* _Your objective_: Using the records below, quote only the span that opens with the line containing "Concretely, $h_6 = 84/53" and closes with the line containing "129.9669\ldots \rfloor + 1", exactly and inclusively.

* _Materials provided_:

━━━━━━

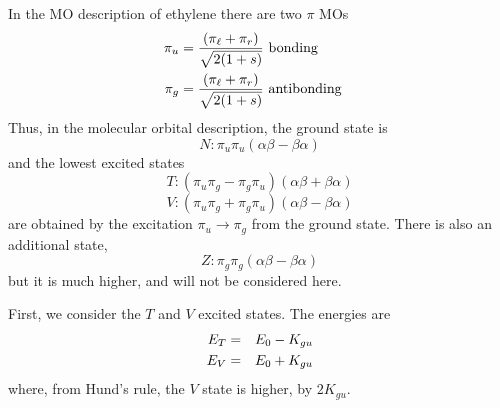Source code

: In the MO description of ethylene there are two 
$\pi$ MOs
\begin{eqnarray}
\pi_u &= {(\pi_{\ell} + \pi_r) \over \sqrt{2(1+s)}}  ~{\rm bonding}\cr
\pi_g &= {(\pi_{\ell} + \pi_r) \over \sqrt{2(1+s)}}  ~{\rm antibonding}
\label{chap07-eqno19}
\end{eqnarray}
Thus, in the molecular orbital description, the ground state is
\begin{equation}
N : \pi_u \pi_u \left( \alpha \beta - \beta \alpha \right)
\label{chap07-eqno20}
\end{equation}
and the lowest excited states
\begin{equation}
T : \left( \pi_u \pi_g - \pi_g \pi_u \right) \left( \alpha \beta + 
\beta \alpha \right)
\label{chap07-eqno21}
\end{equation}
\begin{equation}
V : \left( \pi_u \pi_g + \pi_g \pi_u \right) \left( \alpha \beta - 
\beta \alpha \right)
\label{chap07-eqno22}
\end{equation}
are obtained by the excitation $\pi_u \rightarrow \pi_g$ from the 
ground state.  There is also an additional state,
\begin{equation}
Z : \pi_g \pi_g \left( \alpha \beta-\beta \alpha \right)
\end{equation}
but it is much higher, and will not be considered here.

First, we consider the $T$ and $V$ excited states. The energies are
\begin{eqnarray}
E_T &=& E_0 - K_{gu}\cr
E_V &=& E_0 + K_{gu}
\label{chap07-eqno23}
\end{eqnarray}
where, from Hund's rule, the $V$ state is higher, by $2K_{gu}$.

━━━━━━

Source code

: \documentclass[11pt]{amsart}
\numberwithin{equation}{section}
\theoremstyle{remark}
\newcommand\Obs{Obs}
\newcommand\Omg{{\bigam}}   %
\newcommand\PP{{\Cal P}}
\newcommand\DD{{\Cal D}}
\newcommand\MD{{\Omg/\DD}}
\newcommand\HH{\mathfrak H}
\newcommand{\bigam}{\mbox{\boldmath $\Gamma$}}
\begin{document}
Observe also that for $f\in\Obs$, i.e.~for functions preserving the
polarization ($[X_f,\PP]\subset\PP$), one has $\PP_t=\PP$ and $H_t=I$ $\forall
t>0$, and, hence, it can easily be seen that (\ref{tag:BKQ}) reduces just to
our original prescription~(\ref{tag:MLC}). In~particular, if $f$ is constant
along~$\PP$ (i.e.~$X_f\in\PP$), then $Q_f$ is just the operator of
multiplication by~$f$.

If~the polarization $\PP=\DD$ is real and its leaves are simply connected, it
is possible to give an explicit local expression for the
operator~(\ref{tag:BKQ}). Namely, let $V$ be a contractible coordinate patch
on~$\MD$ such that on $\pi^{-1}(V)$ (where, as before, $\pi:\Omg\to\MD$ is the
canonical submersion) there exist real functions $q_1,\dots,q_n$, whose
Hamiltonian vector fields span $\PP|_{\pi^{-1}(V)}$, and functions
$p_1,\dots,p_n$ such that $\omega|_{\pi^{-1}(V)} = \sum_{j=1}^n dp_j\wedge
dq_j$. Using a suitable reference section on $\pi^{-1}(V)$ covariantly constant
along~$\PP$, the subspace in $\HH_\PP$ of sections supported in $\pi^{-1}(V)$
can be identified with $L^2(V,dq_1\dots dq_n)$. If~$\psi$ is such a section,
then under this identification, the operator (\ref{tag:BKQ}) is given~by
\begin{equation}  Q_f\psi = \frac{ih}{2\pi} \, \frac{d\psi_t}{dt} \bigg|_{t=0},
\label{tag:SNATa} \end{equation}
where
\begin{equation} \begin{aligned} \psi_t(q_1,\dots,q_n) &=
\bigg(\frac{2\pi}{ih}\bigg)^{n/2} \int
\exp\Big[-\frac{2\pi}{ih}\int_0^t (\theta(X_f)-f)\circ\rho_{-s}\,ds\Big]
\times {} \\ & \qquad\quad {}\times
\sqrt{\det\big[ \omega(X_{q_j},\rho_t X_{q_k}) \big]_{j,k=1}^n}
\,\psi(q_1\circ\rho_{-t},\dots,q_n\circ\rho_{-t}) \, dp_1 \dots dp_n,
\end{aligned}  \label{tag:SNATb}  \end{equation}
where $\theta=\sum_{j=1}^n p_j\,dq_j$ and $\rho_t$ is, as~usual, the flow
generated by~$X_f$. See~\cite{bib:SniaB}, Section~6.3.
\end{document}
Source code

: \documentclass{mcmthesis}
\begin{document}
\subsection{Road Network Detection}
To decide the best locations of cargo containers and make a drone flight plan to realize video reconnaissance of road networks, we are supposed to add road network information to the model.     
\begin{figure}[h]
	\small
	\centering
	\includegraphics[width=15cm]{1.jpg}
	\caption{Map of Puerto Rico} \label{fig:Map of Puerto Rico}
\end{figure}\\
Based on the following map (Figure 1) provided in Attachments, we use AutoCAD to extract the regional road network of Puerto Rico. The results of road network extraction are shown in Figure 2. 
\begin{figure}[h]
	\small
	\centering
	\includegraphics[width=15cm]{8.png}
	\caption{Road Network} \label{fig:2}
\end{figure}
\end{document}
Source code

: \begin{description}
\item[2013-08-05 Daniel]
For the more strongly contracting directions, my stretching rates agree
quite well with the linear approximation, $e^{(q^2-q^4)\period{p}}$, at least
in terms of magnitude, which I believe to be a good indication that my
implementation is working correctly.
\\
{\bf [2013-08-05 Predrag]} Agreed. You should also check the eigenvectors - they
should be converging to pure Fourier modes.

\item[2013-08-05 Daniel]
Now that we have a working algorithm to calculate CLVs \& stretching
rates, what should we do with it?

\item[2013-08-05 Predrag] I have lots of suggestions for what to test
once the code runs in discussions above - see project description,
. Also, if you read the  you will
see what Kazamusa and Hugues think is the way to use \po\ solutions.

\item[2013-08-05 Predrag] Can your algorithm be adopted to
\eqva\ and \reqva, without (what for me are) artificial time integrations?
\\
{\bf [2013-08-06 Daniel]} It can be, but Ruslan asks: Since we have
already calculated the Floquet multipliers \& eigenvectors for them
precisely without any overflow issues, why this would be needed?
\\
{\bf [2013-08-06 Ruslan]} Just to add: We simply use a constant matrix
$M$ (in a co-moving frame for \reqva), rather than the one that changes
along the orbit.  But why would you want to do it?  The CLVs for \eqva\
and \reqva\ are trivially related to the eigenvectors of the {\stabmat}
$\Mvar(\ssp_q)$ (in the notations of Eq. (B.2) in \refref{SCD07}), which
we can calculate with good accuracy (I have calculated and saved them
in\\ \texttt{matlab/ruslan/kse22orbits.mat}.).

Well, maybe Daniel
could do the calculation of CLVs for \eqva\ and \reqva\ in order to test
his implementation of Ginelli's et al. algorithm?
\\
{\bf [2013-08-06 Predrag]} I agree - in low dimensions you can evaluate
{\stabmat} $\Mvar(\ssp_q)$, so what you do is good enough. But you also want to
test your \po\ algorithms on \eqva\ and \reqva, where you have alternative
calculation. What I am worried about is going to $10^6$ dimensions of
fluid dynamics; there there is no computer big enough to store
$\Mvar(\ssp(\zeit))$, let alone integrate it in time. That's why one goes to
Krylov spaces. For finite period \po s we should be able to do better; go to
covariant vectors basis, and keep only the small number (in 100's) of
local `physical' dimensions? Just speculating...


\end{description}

━━━━━━

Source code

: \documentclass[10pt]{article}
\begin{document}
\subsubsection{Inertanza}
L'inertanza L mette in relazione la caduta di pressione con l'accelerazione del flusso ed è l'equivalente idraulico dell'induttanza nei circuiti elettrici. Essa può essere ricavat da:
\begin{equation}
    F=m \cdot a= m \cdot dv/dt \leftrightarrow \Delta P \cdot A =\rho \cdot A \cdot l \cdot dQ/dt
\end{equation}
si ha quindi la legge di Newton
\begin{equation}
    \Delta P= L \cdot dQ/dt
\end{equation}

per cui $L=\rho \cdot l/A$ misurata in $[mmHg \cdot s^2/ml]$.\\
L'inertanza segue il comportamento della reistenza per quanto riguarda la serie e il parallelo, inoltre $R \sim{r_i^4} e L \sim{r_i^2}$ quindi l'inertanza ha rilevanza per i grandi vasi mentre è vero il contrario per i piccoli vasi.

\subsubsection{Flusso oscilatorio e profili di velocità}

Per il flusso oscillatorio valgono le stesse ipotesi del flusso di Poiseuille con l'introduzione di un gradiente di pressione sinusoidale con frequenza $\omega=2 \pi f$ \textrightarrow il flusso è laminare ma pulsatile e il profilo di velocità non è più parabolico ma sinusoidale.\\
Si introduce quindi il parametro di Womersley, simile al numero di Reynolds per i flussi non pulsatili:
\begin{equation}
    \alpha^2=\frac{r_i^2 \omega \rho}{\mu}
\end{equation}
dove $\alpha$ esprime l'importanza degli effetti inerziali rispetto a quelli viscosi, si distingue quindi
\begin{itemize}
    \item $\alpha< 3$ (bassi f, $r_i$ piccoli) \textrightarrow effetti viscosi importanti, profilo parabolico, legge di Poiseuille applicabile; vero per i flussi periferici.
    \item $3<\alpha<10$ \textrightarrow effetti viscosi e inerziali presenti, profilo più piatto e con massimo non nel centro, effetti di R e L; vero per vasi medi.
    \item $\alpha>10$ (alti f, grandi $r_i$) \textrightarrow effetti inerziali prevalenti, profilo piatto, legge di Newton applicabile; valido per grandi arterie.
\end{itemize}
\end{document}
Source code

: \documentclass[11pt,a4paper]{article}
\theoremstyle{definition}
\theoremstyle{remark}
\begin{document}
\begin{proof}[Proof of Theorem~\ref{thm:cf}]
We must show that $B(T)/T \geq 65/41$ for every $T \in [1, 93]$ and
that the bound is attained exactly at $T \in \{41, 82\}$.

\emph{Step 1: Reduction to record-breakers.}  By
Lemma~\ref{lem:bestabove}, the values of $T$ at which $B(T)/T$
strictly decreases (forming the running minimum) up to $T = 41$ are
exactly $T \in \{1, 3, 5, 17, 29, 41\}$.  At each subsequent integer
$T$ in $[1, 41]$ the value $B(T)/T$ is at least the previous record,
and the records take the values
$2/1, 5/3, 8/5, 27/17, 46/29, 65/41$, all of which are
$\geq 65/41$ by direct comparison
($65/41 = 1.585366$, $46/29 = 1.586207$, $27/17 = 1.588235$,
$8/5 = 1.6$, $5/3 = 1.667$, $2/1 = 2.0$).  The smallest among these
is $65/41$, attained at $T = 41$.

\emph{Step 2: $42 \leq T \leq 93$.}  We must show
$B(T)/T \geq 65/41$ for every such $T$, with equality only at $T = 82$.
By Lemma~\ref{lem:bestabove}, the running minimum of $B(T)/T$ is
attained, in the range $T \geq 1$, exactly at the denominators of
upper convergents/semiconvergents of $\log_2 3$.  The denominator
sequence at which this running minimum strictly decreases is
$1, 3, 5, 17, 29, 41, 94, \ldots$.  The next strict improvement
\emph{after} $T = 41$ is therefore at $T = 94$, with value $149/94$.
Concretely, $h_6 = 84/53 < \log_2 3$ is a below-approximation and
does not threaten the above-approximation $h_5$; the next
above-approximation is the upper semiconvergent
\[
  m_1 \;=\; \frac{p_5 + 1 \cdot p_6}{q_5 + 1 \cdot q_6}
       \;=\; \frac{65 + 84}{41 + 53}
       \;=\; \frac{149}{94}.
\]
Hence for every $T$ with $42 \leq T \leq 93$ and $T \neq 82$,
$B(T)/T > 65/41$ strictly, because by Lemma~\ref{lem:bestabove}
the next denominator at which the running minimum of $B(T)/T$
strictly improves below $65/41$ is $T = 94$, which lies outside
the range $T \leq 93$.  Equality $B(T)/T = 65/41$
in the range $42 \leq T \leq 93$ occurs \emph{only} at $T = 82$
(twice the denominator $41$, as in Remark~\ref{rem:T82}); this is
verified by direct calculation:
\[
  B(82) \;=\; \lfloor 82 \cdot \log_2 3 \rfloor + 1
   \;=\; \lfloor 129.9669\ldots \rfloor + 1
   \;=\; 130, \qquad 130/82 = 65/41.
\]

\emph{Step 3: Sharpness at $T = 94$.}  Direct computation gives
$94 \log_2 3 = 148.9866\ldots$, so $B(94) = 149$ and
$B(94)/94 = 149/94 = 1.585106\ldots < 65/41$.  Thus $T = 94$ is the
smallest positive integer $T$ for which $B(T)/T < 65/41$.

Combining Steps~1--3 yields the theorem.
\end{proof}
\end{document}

━━━━━━

* _Answer section_:
Concretely, $h_6 = 84/53 < \log_2 3$ is a below-approximation and
does not threaten the above-approximation $h_5$; the next
above-approximation is the upper semiconvergent
\[
  m_1 \;=\; \frac{p_5 + 1 \cdot p_6}{q_5 + 1 \cdot q_6}
       \;=\; \frac{65 + 84}{41 + 53}
       \;=\; \frac{149}{94}.
\]
Hence for every $T$ with $42 \leq T \leq 93$ and $T \neq 82$,
$B(T)/T > 65/41$ strictly, because by Lemma~\ref{lem:bestabove}
the next denominator at which the running minimum of $B(T)/T$
strictly improves below $65/41$ is $T = 94$, which lies outside
the range $T \leq 93$.  Equality $B(T)/T = 65/41$
in the range $42 \leq T \leq 93$ occurs \emph{only} at $T = 82$
(twice the denominator $41$, as in Remark~\ref{rem:T82}); this is
verified by direct calculation:
\[
  B(82) \;=\; \lfloor 82 \cdot \log_2 3 \rfloor + 1
   \;=\; \lfloor 129.9669\ldots \rfloor + 1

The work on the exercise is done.